« Les Parties ont reconnu l’urgence de la situation en matière de changement climatique et apportent maintenant une réponse politique aux alertes des scientifiques ». Si une échelle équivalente à celle de Richter permettait de mesurer la langue de bois, aucun doute que cette déclaration de M. Yvo de Boer, secrétaire exécutif de la Convention Cadre des Nations Unies sur le Changement Climatique, obtiendrait la note maximale. Cette affirmation d’un optimisme débordant à la sortie de la conférence de Bali est une totale contre-vérité. Le 15 décembre dernier, la clôture de la rencontre a marqué au contraire le décalage incroyable entre la gravité de la situation environnementale et la capacité des Etats à agir politiquement.
Comme on pouvait s'y attendre, rien de ce qui ressort de Bali ne permet de penser qu'un engagement chiffré et contraignant de réduction des gaz à effet de serre pourrait être accepté par les Etats-Unis ou par les pays émergeants comme la Chine et l’Inde. La première puissance mondiale tente même avec l'applomb qu'on lui connaît de contourner le cadre des Nations Unies pour négocier sur le climat. De nombreux commentateurs ont utilisé le terme de « sabotage ». Certes, le comportement des américains est une provocation, mais encore faudrait-il qu'il y ait quelque chose à saboter !
La première victoire, selon les officiels, est l'accord autour d'une « feuille de route » qui devra déboucher sur un Protocole de Kyoto bis d'ici fin 2009. Pas de quoi pavoiser lorsqu'on sait que l'intégralité du contenu du futur texte reste à écrire, et que le bilan de Kyoto se résume à dix années de perdues ! Avec ses objectifs dérisoires que de nombreux Etats n'atteindront vraisemblablement pas, le fameux protocole aurait besoin d'un succésseur qui marque une profonde rupture. Mais personne n'y croît une seconde, à juste titre. Les mêmes recettes seront conservées, comme le marché des droits à polluer – véritable aubaine pour la finance – ou les mécanismes incitatifs qui ont remplacé toute idée de réelle contrainte sur les entreprises. Avec une totale inefficacité environnementale, démontrée par les chiffres. Bali a d'ailleurs été l'occasion de constater que le transfert des technologies propres entre les pays développés et les pays en développement ne fonctionnait pas. Curieuse découverte dans un monde où le brevet s'impose jusqu'au domaine du vivant !
La question primordiale de la déforestation fut traitée avec une détermination et un courage équivalents. Que faire contre la dégradation des forêts ? Appliquer des sanctions économiques contre les Etats qui refusent d'agir ? Non, les 187 pays présents en Indonésie ont eu une bien meilleure idée : rémunérer le maintien des zones boisées. On paiera donc le fait de ne pas couper les arbres qui stockent le CO2, tout comme sera payé le reboisement. A chaque étape, la monétarisation de l'environnement s'accélère encore un peu plus.
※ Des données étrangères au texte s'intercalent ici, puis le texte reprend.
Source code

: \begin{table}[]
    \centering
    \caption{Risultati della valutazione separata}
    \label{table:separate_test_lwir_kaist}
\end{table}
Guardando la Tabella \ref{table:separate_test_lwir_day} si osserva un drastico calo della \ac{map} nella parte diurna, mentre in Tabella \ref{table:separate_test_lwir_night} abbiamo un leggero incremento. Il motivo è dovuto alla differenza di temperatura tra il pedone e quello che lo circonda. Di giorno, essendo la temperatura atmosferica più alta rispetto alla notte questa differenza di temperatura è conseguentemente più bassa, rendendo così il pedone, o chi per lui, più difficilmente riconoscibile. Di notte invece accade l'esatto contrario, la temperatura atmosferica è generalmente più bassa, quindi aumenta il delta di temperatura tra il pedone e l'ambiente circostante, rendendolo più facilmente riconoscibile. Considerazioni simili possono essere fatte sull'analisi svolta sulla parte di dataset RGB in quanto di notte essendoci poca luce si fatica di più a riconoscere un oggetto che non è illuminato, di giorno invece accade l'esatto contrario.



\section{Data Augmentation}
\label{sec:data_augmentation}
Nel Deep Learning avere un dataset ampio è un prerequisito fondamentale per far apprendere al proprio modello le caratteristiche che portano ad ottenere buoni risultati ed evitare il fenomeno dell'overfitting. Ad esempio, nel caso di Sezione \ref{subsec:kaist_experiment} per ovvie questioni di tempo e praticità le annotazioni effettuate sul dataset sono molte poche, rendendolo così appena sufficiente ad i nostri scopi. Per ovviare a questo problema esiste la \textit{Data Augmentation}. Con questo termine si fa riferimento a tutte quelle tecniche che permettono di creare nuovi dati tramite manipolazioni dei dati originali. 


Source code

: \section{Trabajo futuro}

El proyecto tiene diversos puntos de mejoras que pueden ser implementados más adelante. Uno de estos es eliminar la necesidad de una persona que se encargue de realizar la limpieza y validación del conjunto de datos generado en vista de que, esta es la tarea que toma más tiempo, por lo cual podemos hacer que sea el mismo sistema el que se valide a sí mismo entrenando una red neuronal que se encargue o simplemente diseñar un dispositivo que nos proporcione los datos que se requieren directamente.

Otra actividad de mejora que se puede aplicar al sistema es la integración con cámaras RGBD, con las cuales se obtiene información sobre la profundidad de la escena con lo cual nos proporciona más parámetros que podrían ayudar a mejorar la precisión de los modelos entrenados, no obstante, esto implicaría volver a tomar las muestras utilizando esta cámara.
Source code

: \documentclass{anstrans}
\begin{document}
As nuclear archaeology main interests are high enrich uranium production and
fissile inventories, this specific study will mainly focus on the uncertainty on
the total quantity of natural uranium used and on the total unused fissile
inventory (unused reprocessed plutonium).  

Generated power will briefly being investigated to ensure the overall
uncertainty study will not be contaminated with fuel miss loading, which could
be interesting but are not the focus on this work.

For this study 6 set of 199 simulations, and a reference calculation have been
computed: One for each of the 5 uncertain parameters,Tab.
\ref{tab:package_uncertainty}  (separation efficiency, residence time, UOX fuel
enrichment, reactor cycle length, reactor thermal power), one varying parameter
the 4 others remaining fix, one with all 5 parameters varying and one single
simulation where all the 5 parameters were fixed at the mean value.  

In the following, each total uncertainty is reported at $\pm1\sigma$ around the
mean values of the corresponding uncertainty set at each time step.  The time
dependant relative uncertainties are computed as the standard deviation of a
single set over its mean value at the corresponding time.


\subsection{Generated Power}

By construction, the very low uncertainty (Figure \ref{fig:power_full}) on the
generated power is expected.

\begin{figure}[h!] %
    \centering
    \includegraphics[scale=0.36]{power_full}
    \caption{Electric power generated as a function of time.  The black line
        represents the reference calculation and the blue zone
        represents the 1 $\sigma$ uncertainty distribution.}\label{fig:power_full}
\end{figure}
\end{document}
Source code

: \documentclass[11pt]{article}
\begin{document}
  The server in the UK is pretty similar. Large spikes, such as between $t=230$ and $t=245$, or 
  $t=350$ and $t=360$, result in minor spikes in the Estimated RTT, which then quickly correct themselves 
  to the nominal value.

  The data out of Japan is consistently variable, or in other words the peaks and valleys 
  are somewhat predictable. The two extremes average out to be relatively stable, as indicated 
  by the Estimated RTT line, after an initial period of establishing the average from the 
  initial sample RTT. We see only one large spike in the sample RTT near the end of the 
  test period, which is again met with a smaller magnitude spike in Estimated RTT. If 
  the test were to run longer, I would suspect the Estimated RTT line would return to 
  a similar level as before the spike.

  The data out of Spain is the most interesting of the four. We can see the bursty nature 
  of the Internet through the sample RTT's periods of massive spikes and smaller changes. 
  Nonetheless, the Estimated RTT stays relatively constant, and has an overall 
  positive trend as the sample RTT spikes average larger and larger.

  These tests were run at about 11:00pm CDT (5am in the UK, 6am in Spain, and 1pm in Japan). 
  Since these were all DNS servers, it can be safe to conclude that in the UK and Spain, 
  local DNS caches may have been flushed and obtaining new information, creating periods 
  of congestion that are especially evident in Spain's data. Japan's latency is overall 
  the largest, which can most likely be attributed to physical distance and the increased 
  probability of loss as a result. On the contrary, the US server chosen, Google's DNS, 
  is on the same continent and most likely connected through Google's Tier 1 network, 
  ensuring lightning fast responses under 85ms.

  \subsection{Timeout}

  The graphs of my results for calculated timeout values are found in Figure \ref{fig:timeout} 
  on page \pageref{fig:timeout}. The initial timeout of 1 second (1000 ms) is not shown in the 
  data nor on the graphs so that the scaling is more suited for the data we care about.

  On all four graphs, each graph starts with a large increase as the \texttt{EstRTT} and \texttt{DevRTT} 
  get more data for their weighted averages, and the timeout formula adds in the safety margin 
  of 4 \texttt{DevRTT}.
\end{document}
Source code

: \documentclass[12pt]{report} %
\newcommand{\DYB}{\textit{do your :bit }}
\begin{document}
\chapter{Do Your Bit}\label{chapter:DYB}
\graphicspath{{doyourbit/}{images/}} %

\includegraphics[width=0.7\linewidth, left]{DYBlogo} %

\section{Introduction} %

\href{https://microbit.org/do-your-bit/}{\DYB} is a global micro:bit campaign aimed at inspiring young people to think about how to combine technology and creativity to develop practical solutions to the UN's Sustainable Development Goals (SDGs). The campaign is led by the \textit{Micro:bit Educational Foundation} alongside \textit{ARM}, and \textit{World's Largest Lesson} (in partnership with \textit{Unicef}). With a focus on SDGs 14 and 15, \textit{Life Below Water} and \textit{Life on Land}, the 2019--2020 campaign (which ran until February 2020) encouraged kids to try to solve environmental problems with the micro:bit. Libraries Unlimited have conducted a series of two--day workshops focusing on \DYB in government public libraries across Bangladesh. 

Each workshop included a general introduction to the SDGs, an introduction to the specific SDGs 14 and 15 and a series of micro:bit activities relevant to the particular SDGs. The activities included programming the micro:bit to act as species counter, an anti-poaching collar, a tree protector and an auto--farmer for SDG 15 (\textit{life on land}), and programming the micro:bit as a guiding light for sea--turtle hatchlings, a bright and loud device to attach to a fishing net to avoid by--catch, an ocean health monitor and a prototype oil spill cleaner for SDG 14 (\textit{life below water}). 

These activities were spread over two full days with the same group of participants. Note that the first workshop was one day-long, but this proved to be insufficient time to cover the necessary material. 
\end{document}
Enfin, un fonds d'adaptation pour les pays qui seront les premières victimes du changement climatique est créé. Il sera alimenté par un prélèvement de 2% sur les projets du Mécanisme de Développement Propre (MDP). Le MDP est une disposition du Protocole de Kyoto qui prévoit de récompenser les investissements dans des pays en développement pour des projets émettant moins de CO2 que la moyenne. La récompense est constituée de « crédits d'émission », qui permettront aux industriels de continuer à polluer dans les pays développés ou de faire des profits sur le marché du carbone en les revendant. Les ressources des Etats les plus pauvres pour se protéger du changement climatique seront donc les miettes que laisseront des multinationales après s'être goinfrées du nouveau marché des MDP.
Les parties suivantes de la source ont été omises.